*** Data listing ***
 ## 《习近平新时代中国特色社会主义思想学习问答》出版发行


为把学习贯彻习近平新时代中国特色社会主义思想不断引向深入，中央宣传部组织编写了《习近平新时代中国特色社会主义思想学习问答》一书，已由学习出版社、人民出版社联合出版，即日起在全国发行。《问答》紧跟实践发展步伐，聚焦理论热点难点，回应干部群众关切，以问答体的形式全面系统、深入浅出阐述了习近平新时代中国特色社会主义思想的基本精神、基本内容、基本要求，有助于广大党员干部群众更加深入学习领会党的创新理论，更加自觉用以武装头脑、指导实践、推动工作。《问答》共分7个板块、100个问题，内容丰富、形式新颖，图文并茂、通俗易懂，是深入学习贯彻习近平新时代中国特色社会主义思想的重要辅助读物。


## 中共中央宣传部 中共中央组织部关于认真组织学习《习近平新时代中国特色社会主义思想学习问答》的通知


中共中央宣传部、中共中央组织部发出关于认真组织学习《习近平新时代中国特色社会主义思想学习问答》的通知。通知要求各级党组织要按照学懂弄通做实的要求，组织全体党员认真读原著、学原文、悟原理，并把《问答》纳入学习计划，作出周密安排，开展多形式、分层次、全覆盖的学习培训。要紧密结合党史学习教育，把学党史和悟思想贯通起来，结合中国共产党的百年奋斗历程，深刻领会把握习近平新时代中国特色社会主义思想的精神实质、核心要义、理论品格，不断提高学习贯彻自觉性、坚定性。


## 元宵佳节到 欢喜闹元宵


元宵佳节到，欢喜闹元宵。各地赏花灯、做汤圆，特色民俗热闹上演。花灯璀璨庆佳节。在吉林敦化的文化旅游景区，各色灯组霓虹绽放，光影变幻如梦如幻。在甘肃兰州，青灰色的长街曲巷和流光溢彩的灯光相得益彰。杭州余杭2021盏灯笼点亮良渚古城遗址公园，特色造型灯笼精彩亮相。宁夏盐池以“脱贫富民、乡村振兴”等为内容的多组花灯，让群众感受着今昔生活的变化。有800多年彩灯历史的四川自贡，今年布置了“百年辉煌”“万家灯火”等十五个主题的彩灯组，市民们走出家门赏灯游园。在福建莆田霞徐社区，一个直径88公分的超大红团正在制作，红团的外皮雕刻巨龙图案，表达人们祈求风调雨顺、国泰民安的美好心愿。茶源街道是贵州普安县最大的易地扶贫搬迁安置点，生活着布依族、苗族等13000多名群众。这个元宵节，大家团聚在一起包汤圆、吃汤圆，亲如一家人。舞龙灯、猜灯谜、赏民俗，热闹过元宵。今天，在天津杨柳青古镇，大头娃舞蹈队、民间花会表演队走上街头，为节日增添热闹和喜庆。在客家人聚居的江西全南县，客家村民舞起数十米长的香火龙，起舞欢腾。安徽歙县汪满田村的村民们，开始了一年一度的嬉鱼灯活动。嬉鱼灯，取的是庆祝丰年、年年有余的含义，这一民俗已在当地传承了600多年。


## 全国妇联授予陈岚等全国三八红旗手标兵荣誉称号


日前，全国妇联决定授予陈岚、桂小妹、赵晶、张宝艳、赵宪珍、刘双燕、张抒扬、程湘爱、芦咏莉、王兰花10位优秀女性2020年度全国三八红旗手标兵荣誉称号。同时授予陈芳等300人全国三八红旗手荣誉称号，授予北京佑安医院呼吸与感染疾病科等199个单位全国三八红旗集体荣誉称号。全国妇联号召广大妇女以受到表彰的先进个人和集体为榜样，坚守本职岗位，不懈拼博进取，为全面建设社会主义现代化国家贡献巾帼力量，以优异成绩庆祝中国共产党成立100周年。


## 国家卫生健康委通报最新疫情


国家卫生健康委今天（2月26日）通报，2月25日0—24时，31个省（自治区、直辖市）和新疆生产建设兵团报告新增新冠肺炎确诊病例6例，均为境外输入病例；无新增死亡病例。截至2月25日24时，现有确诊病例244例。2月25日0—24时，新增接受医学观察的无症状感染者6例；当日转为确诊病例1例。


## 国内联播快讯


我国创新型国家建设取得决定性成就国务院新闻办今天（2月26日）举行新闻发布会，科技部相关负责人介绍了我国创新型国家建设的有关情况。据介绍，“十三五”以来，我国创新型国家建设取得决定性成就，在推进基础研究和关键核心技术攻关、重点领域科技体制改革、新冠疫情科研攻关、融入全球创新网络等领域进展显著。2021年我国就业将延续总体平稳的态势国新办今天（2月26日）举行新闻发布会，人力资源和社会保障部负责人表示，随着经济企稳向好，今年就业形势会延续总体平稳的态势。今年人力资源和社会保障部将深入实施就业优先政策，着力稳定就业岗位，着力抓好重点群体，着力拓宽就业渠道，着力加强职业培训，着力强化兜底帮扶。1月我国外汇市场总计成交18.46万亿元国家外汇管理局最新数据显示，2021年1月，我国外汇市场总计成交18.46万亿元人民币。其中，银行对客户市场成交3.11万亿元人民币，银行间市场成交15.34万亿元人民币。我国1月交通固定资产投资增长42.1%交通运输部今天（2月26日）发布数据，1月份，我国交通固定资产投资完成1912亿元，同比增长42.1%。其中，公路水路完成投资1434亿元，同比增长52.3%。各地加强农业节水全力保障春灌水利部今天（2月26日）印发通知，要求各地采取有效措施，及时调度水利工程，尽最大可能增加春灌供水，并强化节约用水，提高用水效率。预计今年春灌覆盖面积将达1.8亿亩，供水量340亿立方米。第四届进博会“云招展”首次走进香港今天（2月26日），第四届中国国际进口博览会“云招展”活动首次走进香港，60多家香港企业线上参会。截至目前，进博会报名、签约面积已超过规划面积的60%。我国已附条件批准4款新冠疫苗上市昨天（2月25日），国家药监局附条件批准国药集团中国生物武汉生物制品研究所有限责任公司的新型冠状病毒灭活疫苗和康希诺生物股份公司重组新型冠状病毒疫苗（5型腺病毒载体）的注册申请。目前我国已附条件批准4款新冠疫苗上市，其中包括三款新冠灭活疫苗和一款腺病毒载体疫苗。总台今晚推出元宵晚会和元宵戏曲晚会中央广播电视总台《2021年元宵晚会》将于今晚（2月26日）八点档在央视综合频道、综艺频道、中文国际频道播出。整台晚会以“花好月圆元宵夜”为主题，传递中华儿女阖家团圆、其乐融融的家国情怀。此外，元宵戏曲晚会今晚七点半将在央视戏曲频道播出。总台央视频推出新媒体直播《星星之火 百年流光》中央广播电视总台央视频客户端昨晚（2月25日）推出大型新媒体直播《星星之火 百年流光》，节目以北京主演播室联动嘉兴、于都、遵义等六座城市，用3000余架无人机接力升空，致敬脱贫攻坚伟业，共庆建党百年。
*** End of Data listing ***
*** Data listing ***
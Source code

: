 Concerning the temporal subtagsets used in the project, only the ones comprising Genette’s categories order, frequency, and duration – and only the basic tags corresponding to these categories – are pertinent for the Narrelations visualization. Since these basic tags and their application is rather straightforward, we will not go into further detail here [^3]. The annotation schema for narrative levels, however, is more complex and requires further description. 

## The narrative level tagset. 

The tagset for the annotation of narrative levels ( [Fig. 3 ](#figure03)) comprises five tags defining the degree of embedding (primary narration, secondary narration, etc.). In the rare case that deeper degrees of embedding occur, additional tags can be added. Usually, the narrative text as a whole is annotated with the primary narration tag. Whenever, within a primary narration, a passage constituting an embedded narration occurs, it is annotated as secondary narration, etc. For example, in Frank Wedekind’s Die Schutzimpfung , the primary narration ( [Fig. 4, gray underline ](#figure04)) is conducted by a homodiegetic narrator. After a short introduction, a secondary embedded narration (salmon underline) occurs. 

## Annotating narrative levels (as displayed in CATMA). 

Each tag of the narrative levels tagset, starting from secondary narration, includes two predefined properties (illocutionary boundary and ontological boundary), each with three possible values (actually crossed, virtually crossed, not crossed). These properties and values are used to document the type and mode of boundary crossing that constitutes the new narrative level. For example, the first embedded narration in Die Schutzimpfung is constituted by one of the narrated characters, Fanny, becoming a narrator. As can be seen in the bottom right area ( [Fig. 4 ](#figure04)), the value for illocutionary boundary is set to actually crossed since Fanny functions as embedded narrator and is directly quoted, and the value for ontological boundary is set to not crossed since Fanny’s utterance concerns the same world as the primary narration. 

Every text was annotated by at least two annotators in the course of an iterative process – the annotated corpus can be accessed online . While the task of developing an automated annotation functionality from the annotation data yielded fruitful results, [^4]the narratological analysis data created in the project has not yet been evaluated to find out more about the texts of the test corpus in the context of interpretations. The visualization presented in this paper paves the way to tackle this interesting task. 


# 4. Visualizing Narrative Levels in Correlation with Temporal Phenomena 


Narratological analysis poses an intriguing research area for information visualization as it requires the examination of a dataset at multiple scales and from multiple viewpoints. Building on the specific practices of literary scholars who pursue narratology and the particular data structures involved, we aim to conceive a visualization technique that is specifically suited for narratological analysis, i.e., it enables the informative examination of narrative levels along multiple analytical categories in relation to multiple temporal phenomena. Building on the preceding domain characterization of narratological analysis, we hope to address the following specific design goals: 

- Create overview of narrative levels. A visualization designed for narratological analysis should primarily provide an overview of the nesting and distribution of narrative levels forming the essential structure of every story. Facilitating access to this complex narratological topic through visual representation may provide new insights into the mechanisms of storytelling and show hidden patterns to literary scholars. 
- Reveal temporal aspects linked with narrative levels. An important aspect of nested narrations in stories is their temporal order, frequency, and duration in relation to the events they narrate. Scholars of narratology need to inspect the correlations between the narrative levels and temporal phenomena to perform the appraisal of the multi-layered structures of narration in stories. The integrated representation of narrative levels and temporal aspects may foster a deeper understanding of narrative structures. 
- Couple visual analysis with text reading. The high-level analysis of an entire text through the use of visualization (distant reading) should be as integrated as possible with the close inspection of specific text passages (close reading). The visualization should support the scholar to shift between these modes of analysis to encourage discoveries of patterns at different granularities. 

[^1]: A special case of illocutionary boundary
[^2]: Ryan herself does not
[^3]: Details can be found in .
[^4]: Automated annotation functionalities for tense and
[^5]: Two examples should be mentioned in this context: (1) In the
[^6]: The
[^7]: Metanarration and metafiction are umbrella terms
*** End of Data listing ***
*** Data listing ***
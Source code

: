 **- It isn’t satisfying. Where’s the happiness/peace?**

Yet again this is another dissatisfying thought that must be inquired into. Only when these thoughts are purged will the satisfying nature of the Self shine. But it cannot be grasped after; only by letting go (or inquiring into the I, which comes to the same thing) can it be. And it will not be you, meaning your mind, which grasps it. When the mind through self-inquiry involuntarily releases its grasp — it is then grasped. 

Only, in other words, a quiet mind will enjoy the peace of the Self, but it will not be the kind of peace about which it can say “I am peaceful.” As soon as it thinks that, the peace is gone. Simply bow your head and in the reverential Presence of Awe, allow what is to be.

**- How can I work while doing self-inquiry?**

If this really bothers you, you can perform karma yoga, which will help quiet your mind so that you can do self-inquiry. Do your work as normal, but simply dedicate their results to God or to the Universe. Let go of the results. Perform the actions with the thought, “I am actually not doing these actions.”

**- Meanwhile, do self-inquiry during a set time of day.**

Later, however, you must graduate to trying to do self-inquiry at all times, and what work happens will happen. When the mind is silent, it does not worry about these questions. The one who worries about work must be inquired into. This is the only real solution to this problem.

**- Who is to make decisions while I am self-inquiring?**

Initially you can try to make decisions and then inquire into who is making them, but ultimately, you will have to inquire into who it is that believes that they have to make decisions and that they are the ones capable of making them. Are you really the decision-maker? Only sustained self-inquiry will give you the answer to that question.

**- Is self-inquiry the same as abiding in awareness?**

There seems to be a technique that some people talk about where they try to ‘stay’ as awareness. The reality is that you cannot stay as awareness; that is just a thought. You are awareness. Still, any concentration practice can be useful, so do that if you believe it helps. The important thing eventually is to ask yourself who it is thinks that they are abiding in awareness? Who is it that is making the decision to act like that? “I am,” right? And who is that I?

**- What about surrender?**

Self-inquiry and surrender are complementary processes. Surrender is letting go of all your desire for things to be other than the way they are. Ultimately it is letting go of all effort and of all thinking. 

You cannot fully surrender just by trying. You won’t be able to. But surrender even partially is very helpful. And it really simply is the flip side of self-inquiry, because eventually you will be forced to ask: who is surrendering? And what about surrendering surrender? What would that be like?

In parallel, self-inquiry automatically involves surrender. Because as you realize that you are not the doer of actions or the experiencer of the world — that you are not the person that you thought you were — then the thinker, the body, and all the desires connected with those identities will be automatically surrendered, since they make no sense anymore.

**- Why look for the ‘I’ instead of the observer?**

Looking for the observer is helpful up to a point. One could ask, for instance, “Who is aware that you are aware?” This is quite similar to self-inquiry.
*** End of Data listing ***
Task directions
Say how many lines of the data hold the word "must", and leave out everything but the number.

Task output
2